To this end, legal actions have been filed as of yesterday.
“The Florida Solar Energy Industries Association is made up of small businesses throughout Florida trying to make an honest living and Amendment 1 repeats the pattern of behaviour we’ve seen before: large electric utilities continue to use their monopoly control to suppress the free market and limit the development of customer-owned solar in Florida,” said Bill Gallagher, board member of the FSEIA, in a statement regarding the proceedings.
“The more we learn about the heavy-handed, monopolistic behaviour of Florida's largest electric utilities, the more concerned we become.
“With today’s legal actions, we are exposing how the utilities and their proxy front groups intentionally used fraud before the Florida Supreme Court in advancing the anti-solar Amendment 1 ballot measure before Florida voters,” said Stephen Smith, of Floridians for Solar Choice. “We are increasingly confident that Florida voters will vote this down, but we are concerned that thousands of voters have already been fooled by Amendment 1’s true intent.
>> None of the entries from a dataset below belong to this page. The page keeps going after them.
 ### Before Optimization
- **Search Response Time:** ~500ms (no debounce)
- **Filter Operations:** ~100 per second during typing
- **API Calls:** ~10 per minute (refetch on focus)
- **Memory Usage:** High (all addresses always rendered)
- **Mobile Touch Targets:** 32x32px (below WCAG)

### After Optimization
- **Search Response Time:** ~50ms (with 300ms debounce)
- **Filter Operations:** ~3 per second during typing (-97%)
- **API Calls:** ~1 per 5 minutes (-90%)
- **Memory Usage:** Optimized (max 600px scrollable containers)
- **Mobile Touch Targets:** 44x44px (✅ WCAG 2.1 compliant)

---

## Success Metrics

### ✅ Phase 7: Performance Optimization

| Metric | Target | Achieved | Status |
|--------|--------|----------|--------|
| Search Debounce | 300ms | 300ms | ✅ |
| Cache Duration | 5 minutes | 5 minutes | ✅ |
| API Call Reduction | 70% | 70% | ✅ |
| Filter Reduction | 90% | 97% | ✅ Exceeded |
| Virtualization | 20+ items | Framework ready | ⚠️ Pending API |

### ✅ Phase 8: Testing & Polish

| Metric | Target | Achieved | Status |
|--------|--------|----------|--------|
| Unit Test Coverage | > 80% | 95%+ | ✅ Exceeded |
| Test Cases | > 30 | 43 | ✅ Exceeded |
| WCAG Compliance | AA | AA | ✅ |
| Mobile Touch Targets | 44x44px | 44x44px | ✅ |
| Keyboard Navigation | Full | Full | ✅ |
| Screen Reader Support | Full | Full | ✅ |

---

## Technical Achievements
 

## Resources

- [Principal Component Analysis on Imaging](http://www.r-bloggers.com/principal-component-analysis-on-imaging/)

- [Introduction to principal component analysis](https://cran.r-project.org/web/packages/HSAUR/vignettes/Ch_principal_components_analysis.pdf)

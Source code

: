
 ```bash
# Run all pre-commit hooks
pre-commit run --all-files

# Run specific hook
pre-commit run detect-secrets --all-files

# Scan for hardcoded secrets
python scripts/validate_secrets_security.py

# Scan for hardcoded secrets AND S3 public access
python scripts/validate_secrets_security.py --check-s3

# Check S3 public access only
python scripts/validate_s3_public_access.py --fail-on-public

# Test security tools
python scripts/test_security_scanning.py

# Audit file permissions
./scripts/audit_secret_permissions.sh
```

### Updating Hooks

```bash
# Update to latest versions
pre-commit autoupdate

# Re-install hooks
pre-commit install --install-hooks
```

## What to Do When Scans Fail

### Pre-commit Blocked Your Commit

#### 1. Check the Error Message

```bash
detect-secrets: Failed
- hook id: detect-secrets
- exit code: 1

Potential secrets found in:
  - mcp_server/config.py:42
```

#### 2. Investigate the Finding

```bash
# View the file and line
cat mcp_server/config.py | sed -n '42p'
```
Many of our members and supporters have asked that we take these actions as “insurance” given the extraordinary amount of money and deceptive activities the utilities are throwing at this in the final days.”
As the backlash continues against Amendment 1, Florida’s two largest electric utilities and their allies have poured a further US$3.5 million into the anti-solar campaign, with the collective total now at more than US$26 million.
According to industry watchdog Energy and Policy Institute, Florida Power & Light (FPL) is now the biggest bankroller of the campaign, with a contribution of US$2 million on 24 October. In addition, FPL has contributed a total of US$8,055,000 to Consumers for Smart Solar, the utility-funded group behind Amendment 1, and now holds the record for having spent the most money on a single ballot effort in the history of Florida. Duke Energy is a close second, having spent a total of around US$6.7 million, followed by Tampa Electric Company and Gulf Power.
This latest cash dump by FPL and Duke is a desperate effort to buy an election with a flood of last-ditch deceptive advertisements. But the public is rapidly learning that Amendment 1 is an anti-solar wolf in sheep’s clothing. No amount of utility money can hide the truth.” – David Pomerantz, executive director of the Energy and Policy Institute.
As a strike back, solar advocates are hoping to reopen voting for a chance to allow the public to make an informed decision under unambiguous terms. Under Florida law, it is a legal right to ask the court to reopen its advisory decisions on constitutional amendments.
“The intended result of these joint actions is to preserve Florida as a state in which solar power and renewable energy choices are widely available to the public, and to prevent the improper deception by the utility companies’ effort to control and charge artificial rates for all energy manufacture, consumption, and sale in Florida,” said Benedict Kuehne, attorney for these filings with the Law Office of Benedict P. Kuehne, P.A.